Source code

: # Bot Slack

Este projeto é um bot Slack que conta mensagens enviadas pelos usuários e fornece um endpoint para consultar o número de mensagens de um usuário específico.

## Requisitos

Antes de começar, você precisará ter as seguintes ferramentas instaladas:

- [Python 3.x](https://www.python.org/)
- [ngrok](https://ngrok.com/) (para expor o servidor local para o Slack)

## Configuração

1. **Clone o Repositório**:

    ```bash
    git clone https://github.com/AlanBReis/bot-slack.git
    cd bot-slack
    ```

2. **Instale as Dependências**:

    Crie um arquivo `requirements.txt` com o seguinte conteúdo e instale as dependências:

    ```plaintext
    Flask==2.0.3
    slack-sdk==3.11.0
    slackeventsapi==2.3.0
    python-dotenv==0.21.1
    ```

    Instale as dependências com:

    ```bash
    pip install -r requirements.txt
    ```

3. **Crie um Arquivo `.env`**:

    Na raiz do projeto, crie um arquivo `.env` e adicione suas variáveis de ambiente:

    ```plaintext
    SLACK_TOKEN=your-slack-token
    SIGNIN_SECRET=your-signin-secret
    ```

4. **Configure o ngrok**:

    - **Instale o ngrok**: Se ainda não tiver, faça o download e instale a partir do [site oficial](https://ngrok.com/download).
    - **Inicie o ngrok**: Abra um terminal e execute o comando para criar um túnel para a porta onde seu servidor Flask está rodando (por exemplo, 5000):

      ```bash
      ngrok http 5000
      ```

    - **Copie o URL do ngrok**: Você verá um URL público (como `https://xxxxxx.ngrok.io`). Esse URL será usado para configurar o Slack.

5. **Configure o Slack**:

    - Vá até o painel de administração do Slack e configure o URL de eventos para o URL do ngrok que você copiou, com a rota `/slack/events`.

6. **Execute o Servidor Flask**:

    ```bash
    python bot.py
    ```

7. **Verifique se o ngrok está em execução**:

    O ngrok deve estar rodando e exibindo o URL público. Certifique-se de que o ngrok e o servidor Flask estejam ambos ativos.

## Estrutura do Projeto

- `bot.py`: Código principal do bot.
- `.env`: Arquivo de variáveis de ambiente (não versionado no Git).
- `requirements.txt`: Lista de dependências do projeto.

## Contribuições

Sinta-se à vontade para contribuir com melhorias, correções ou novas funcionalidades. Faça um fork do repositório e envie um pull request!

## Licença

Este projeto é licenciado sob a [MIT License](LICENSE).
········
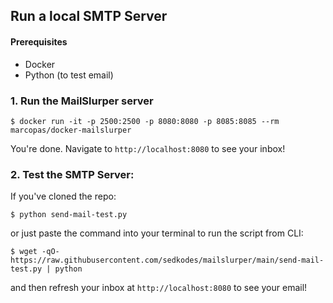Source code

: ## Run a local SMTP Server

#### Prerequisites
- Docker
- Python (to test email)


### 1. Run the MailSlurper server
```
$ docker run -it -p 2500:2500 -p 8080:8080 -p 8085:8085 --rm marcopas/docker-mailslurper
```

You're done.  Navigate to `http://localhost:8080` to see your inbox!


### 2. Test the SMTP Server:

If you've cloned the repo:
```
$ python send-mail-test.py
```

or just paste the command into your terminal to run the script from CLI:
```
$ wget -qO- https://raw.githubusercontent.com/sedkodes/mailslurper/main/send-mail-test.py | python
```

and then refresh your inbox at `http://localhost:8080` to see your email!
········
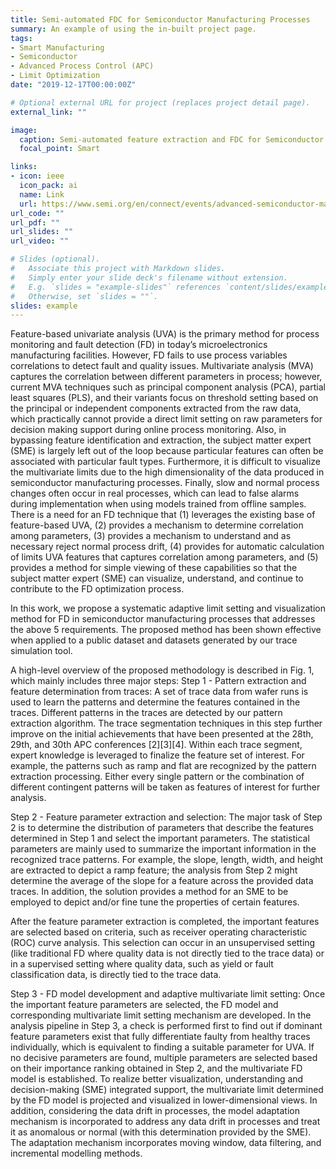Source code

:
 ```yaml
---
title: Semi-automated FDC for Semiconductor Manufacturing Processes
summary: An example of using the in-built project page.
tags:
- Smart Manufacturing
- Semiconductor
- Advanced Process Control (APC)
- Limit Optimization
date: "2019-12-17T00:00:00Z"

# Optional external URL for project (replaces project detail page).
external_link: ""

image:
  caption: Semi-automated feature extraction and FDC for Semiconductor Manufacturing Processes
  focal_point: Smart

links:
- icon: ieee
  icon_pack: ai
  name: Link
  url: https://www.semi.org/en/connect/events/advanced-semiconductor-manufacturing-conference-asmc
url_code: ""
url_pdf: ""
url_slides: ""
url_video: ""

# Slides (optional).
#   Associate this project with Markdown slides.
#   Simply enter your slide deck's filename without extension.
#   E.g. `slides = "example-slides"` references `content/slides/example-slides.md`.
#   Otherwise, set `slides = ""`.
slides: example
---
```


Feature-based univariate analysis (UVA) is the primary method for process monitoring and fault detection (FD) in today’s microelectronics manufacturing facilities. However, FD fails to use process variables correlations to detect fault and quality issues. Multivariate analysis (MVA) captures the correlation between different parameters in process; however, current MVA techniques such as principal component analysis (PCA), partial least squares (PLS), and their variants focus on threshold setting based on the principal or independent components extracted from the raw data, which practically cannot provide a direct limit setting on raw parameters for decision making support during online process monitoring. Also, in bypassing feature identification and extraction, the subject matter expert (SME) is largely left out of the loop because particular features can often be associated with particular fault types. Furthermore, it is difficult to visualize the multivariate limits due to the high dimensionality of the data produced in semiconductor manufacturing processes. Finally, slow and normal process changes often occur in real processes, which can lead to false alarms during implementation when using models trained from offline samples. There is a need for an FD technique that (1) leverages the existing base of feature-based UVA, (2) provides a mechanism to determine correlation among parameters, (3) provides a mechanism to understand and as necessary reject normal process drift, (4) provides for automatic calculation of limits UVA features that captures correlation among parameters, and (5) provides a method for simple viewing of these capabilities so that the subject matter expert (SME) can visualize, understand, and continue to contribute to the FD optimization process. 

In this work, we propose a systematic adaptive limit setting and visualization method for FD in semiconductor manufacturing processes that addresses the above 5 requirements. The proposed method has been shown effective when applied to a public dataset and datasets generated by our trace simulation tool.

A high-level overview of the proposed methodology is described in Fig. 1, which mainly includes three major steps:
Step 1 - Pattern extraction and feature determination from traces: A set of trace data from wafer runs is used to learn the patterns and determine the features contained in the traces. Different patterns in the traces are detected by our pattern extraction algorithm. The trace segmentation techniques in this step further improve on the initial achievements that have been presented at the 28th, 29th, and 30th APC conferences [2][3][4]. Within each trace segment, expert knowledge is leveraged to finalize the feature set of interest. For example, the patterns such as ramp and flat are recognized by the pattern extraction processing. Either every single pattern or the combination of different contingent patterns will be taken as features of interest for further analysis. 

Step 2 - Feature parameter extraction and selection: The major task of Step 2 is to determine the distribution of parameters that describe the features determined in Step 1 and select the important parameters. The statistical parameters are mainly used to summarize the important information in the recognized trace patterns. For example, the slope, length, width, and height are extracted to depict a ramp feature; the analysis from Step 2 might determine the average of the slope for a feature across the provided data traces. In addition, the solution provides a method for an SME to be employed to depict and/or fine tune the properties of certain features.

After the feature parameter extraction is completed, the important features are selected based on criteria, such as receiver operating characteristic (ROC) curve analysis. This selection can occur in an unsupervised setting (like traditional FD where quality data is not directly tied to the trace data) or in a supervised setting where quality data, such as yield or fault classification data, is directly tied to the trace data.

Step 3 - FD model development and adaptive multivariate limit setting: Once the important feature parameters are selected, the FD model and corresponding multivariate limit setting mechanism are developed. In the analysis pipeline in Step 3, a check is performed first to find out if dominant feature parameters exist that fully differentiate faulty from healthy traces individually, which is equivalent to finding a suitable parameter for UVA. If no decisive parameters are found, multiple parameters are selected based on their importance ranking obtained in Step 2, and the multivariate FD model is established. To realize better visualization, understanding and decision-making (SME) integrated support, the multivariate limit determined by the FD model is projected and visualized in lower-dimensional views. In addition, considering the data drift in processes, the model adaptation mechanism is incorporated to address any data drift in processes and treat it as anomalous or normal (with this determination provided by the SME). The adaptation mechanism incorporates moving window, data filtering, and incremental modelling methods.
········
:: Work required ::
Scan the records for the word "Flask", and copy each line where it is found.

:: Final answer ::
    Flask==2.0.3
    - **Inicie o ngrok**: Abra um terminal e execute o comando para criar um túnel para a porta onde seu servidor Flask está rodando (por exemplo, 5000):
6. **Execute o Servidor Flask**:
    O ngrok deve estar rodando e exibindo o URL público. Certifique-se de que o ngrok e o servidor Flask estejam ambos ativos.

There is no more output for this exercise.